Cleans off debris/grime before being sized, thus keeping dies cleaner;
Easier to spot flawed/damaged brass during case inspection;
Cleans the lube off after sizing;
Clean brass also chambers easier;
Did i mention it makes them nice and sparkly...  :Grin:

----------


## Gibo

> Helps in a few ways:
> Makes them nice and sparkly;
> Cleans off debris/grime before being sized, thus keeping dies cleaner;
> Easier to spot flawed/damaged brass during case inspection;
> Cleans the lube off after sizing;
> Clean brass also chambers easier;
> Did i mention it makes them nice and sparkly...

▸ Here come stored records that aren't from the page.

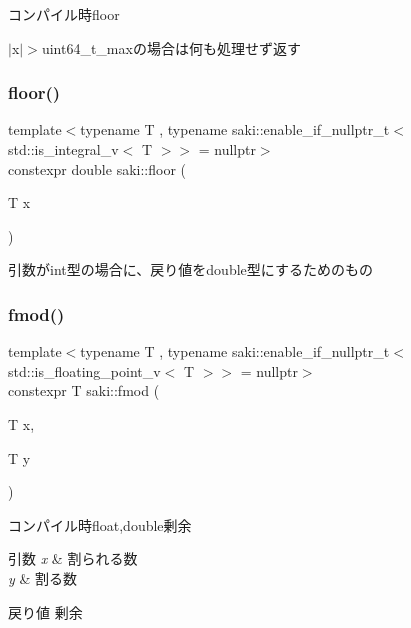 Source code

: コンパイル時floor 

$\vert$x$\vert$$>$uint64\+\_\+t\+\_\+maxの場合は何も処理せず返す \mbox{\label{namespacesaki_a327cd6800fef212948644f69cb31d4ff}} 
\subsubsection{\texorpdfstring{floor()}{floor()}\hspace{0.1cm}{\footnotesize\ttfamily [2/2]}}
{\footnotesize\ttfamily template$<$typename T , typename saki\+::enable\+\_\+if\+\_\+nullptr\+\_\+t$<$ std\+::is\+\_\+integral\+\_\+v$<$ T $>$$>$  = nullptr$>$ \\
constexpr double saki\+::floor (\begin{DoxyParamCaption}\item[{T}]{x }\end{DoxyParamCaption})}



引数がint型の場合に、戻り値をdouble型にするためのもの 

\mbox{\label{namespacesaki_a8a7b926b9d370e4a9aed84579675222c}} 
\subsubsection{\texorpdfstring{fmod()}{fmod()}\hspace{0.1cm}{\footnotesize\ttfamily [1/2]}}
{\footnotesize\ttfamily template$<$typename T , typename saki\+::enable\+\_\+if\+\_\+nullptr\+\_\+t$<$ std\+::is\+\_\+floating\+\_\+point\+\_\+v$<$ T $>$$>$  = nullptr$>$ \\
constexpr T saki\+::fmod (\begin{DoxyParamCaption}\item[{T}]{x,  }\item[{T}]{y }\end{DoxyParamCaption})}



コンパイル時float,double剰余 


\begin{DoxyParams}{引数}
{\em x} & 割られる数 \\
\hline
{\em y} & 割る数 \\
\hline
\end{DoxyParams}
\begin{DoxyReturn}{戻り値}
剰余 
\end{DoxyReturn}
\mbox{\label{namespacesaki_ac9d00b62957aebad23850e2f470a8d9c}}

Cleans off grime before resizing- cleans off lube after resizing?
You do it twice? Too much spare time  :Wink:

----------


## Bryan

Not all the time. Only if i am F.L. sizing. I tend to load my batches over a couple of nights.

----------


## 300_BLK

@Kscott how long do they take in a dehydrator to dry out?

----------


## Kscott

Usually @30 mins for a tray, which is @250-300 9mm cases.

----------


## Kscott

> Rotary Tumbler Case Cleaner | Trade Me


Yup that's what I picked up. Only down side to them is the drum can slip sometimes if it's overloaded.

----------


## Tommy

Knocked up my own. It's basically a 150mm round Sistema food storage container with a couple of agitators glued to the inner walls, whacked in the lathe. Tried it today, worked great. It also cost $6.50, although it helped having a lathe

[ATTACH=CONFIG]39090

----------


## Glycerine

you use that lemi-shine i gave you?

----------


## Tommy

Aha! Yep, half a teaspoon and a little squirt of Palmolive dishwash for good measure. Ran it for 2.5 hours, and I'm pretty sure the last hour wasn't needed.. Figured out a good way of separating the brass and the pins too -without the fancy separator. To rinse I just tipped it all into a 20l bucket, half filled with water, sloshed it about, tipped most of the water out, repeat. Then, once I filled it up again I just picked up four or five at a time loosely and shook them a little as I lifted them out. Takes a couple minutes to do the lot but once I'd got them out and into a container with the lid on - not one pin in the container  :Have A Nice Day:

----------


## 300CALMAN

I got one of these:
Thumler's Tumbler Model B Rotary Tumbler : Cabela's
Works bloody well.

----------


## 300CALMAN

> Knocked up my own. It's basically a 150mm round Sistema food storage container with a couple of agitators glued to the inner walls, whacked in the lathe. Tried it today, worked great. It also cost $6.50, although it helped having a lathe
> 
> [ATTACH=CONFIG]39090


Ha Classic Kiwi ingenuity!
Wish I had a lathe.

----------


## Glycerine

yep, you can use more Palmolive, about 2 table spoons is what i use,

----------


## Tommy

Sweet will put more green goodness in the next batch ( in the morning)

----------


## longrange308

We just need the stainless pins to be readly available in nz

----------


## Tommy

They are. If you're careful they last forever too

----------


## 300CALMAN

> We just need the stainless pins to be readly available in nz


Serious Shooters has them and the shine additive 
Serious Shooter Stainless Pins for Tornado Tumbler - tumbler, pins, tornado, extra, supplied, ... - Serious Shooters

----------


## Glycerine

> They are. If you're careful they last forever too


yep, sinks stolen a couple off mine,

if you ever find it not coming up as clean just run it with some simple green for a hour or 2, (no brass) it will clean up the pins nicely,

----------


## Danny

I got bored and semi inspired...


Sent from my iPhone using Tapatalk

----------


## stub

whats going on with your thumb

----------


## Glycerine

NICE!,

i started making a home made tumbler, but in the end i bought one, a Extreme Tumblers Rebel 17, from Stainless Steel Reloading Supplies | Tumblers, Separators, Media, Brass & More!
the NZ$ was way stronger, and i picked it up while holidaying in the US, brought it back in our luggage

----------


## Danny

> whats going on with your thumb


Getting firewood and driving home and she's black... I must be getting old...that's what happens to old people isn't it...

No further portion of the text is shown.